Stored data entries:
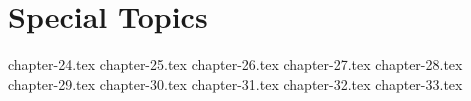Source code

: \part{Special Topics}
{chapter-24.tex}
{chapter-25.tex}
{chapter-26.tex}
{chapter-27.tex}
{chapter-28.tex}
{chapter-29.tex}
{chapter-30.tex}
{chapter-31.tex}
{chapter-32.tex}
{chapter-33.tex}
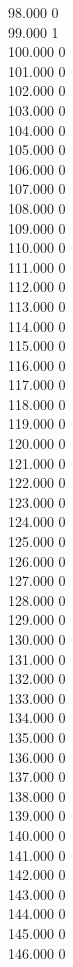 { 98.000	0 \\
 99.000	1 \\
 100.000	0 \\
 101.000	0 \\
 102.000	0 \\
 103.000	0 \\
 104.000	0 \\
 105.000	0 \\
 106.000	0 \\
 107.000	0 \\
 108.000	0 \\
 109.000	0 \\
 110.000	0 \\
 111.000	0 \\
 112.000	0 \\
 113.000	0 \\
 114.000	0 \\
 115.000	0 \\
 116.000	0 \\
 117.000	0 \\
 118.000	0 \\
 119.000	0 \\
 120.000	0 \\
 121.000	0 \\
 122.000	0 \\
 123.000	0 \\
 124.000	0 \\
 125.000	0 \\
 126.000	0 \\
 127.000	0 \\
 128.000	0 \\
 129.000	0 \\
 130.000	0 \\
 131.000	0 \\
 132.000	0 \\
 133.000	0 \\
 134.000	0 \\
 135.000	0 \\
 136.000	0 \\
 137.000	0 \\
 138.000	0 \\
 139.000	0 \\
 140.000	0 \\
 141.000	0 \\
 142.000	0 \\
 143.000	0 \\
 144.000	0 \\
 145.000	0 \\
 146.000	0 \\
}
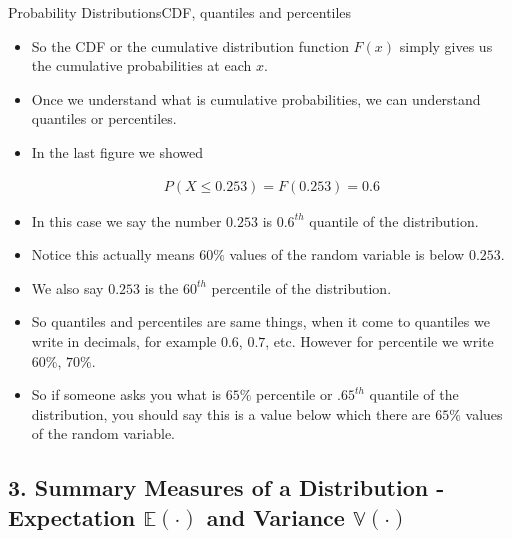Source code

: \documentclass[8pt, usepdftitle = false]{beamer}
\begin{document}
\begin{frame}[allowframebreaks]{Probability Distributions}{CDF, quantiles and percentiles}
\begin{itemize}
\item So the CDF or the cumulative distribution function $F(x)$ simply gives us the cumulative probabilities at each $x$.


\item  Once we understand what is cumulative probabilities, we can understand \alert{quantiles} or \alert{percentiles}.

\item In the last figure we showed


\begin{align*}
P ( X \leq 0.253) = F(0.253) = 0.6
\end{align*}

\item In this case we say the number $0.253$ is $0.6^{th}$ \alert{quantile} of the distribution. 

\item Notice this actually means $60\%$ values of the random variable is below $0.253$.

\item We also say $0.253$ is the $60^{th}$ \alert{percentile} of the distribution.

\item So quantiles and percentiles are same things, when it come to quantiles we write in decimals, for example $0.6$, $0.7$, etc. However for percentile we write $60\%$, $70\%$.

\item So if someone asks you what is $65\%$ percentile or $.65^{th}$ quantile of the distribution, you should say this is a value below which there are $65\%$ values of the random variable.




\end{itemize}
\end{frame}


\subsection{3. Summary Measures of a Distribution - Expectation $\mathbb{E}(\cdot)$ and Variance $\mathbb{V}(\cdot)$}

\frame{\subsectionpage}
\end{document}
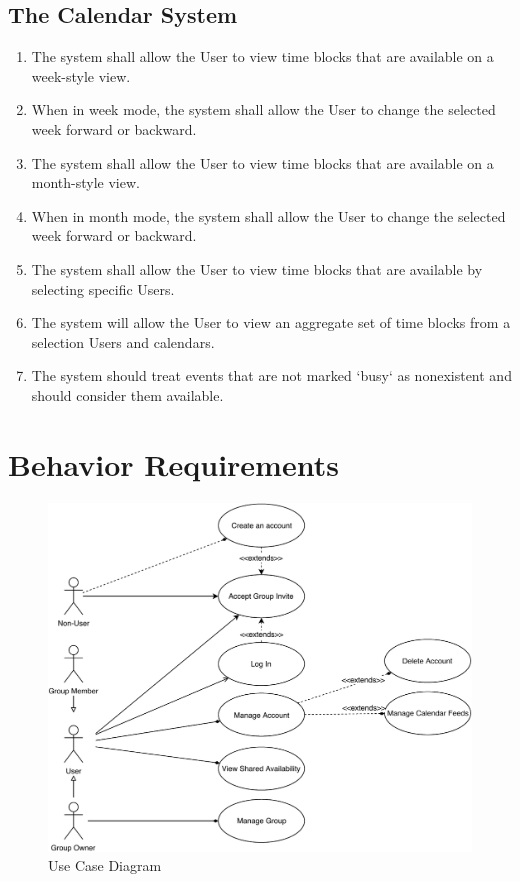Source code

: \documentclass{scrreprt}
\begin{document}
\subsection{The Calendar System}
    \begin{enumerate}
    \item The system shall allow the User to view time blocks that are available on a week-style view.
    \item When in week mode, the system shall allow the User to change the selected week forward or backward.
    \item The system shall allow the User to view time blocks that are available on a month-style view.
    \item When in month mode, the system shall allow the User to change the selected week forward or backward.
    \item The system shall allow the User to view time blocks that are available by selecting specific Users.
    \item The system will allow the User to view an aggregate set of time blocks from a selection Users and calendars.
    \item The system should treat events that are not marked `busy` as nonexistent and should consider them available.
    \end{enumerate}


\section{Behavior Requirements}

\begin{figure}[ht]
    \centering
    \includegraphics[width=1\textwidth]{CalendarProjectUseCases}
    \caption{Use Case Diagram}
    \label{fig:use-case}
\end{figure}
\end{document}
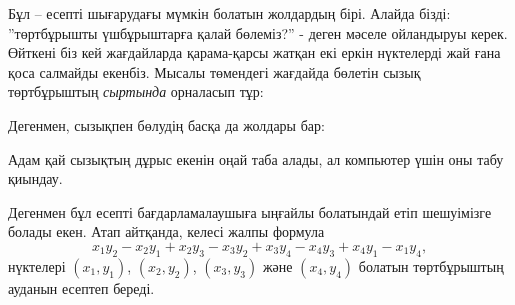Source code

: Бұл -- есепті шығарудағы мүмкін болатын жолдардың бірі.
Алайда бізді: ''төртбұрышты үшбұрыштарға қалай бөлеміз?'' - деген мәселе ойландыруы керек. Өйткені
біз кей жағдайларда қарама-қарсы жатқан екі еркін нүктелерді 
жай ғана қоса салмайды екенбіз. Мысалы төмендегі жағдайда бөлетін
сызық төртбұрыштың \emph{сыртында} орналасып тұр:

\begin{center}
\end{center}
Дегенмен, сызықпен бөлудің басқа да жолдары бар:
\begin{center}
\end{center}
Адам қай сызықтың дұрыс екенін оңай таба алады, ал   компьютер үшін оны табу қиындау. 

Дегенмен бұл есепті бағдарламалаушыға ыңғайлы болатындай етіп
шешуімізге болады екен. Атап айтқанда, келесі жалпы формула
\[x_1y_2-x_2y_1+x_2y_3-x_3y_2+x_3y_4-x_4y_3+x_4y_1-x_1y_4,\]
нүктелері 
$(x_1,y_1)$,
$(x_2,y_2)$,
$(x_3,y_3)$ және
$(x_4,y_4)$ болатын төртбұрыштың ауданын есептеп береді.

■ PROBLEM
Give every line above again exactly, omitting whatever pictures appear.

■ EXERCISE RESULT
Source code

: \part{Special Topics}
{chapter-24.tex}
{chapter-25.tex}
{chapter-26.tex}
{chapter-27.tex}
{chapter-28.tex}
{chapter-29.tex}
{chapter-30.tex}
{chapter-31.tex}
{chapter-32.tex}
{chapter-33.tex}
 { 98.000	0 \\
 99.000	1 \\
 100.000	0 \\
 101.000	0 \\
 102.000	0 \\
 103.000	0 \\
 104.000	0 \\
 105.000	0 \\
 106.000	0 \\
 107.000	0 \\
 108.000	0 \\
 109.000	0 \\
 110.000	0 \\
 111.000	0 \\
 112.000	0 \\
 113.000	0 \\
 114.000	0 \\
 115.000	0 \\
 116.000	0 \\
 117.000	0 \\
 118.000	0 \\
 119.000	0 \\
 120.000	0 \\
 121.000	0 \\
 122.000	0 \\
 123.000	0 \\
 124.000	0 \\
 125.000	0 \\
 126.000	0 \\
 127.000	0 \\
 128.000	0 \\
 129.000	0 \\
 130.000	0 \\
 131.000	0 \\
 132.000	0 \\
 133.000	0 \\
 134.000	0 \\
 135.000	0 \\
 136.000	0 \\
 137.000	0 \\
 138.000	0 \\
 139.000	0 \\
 140.000	0 \\
 141.000	0 \\
 142.000	0 \\
 143.000	0 \\
 144.000	0 \\
 145.000	0 \\
 146.000	0 \\
}
Source code

: \documentclass[8pt, usepdftitle = false]{beamer}
\begin{document}
\begin{frame}[allowframebreaks]{Probability Distributions}{CDF, quantiles and percentiles}
\begin{itemize}
\item So the CDF or the cumulative distribution function $F(x)$ simply gives us the cumulative probabilities at each $x$.


\item  Once we understand what is cumulative probabilities, we can understand \alert{quantiles} or \alert{percentiles}.

\item In the last figure we showed


\begin{align*}
P ( X \leq 0.253) = F(0.253) = 0.6
\end{align*}

\item In this case we say the number $0.253$ is $0.6^{th}$ \alert{quantile} of the distribution. 

\item Notice this actually means $60\%$ values of the random variable is below $0.253$.

\item We also say $0.253$ is the $60^{th}$ \alert{percentile} of the distribution.

\item So quantiles and percentiles are same things, when it come to quantiles we write in decimals, for example $0.6$, $0.7$, etc. However for percentile we write $60\%$, $70\%$.

\item So if someone asks you what is $65\%$ percentile or $.65^{th}$ quantile of the distribution, you should say this is a value below which there are $65\%$ values of the random variable.




\end{itemize}
\end{frame}


\subsection{3. Summary Measures of a Distribution - Expectation $\mathbb{E}(\cdot)$ and Variance $\mathbb{V}(\cdot)$}

\frame{\subsectionpage}
\end{document}
Source code

: \documentclass{scrreprt}
\begin{document}
\subsection{The Calendar System}
    \begin{enumerate}
    \item The system shall allow the User to view time blocks that are available on a week-style view.
    \item When in week mode, the system shall allow the User to change the selected week forward or backward.
    \item The system shall allow the User to view time blocks that are available on a month-style view.
    \item When in month mode, the system shall allow the User to change the selected week forward or backward.
    \item The system shall allow the User to view time blocks that are available by selecting specific Users.
    \item The system will allow the User to view an aggregate set of time blocks from a selection Users and calendars.
    \item The system should treat events that are not marked `busy` as nonexistent and should consider them available.
    \end{enumerate}


\section{Behavior Requirements}

\begin{figure}[ht]
    \centering
    \includegraphics[width=1\textwidth]{CalendarProjectUseCases}
    \caption{Use Case Diagram}
    \label{fig:use-case}
\end{figure}
\end{document}
Source code

: Бұл -- есепті шығарудағы мүмкін болатын жолдардың бірі.
Алайда бізді: ''төртбұрышты үшбұрыштарға қалай бөлеміз?'' - деген мәселе ойландыруы керек. Өйткені
біз кей жағдайларда қарама-қарсы жатқан екі еркін нүктелерді 
жай ғана қоса салмайды екенбіз. Мысалы төмендегі жағдайда бөлетін
сызық төртбұрыштың \emph{сыртында} орналасып тұр:

\begin{center}
\end{center}
Дегенмен, сызықпен бөлудің басқа да жолдары бар:
\begin{center}
\end{center}
Адам қай сызықтың дұрыс екенін оңай таба алады, ал   компьютер үшін оны табу қиындау. 

Дегенмен бұл есепті бағдарламалаушыға ыңғайлы болатындай етіп
шешуімізге болады екен. Атап айтқанда, келесі жалпы формула
\[x_1y_2-x_2y_1+x_2y_3-x_3y_2+x_3y_4-x_4y_3+x_4y_1-x_1y_4,\]
нүктелері 
$(x_1,y_1)$,
$(x_2,y_2)$,
$(x_3,y_3)$ және
$(x_4,y_4)$ болатын төртбұрыштың ауданын есептеп береді.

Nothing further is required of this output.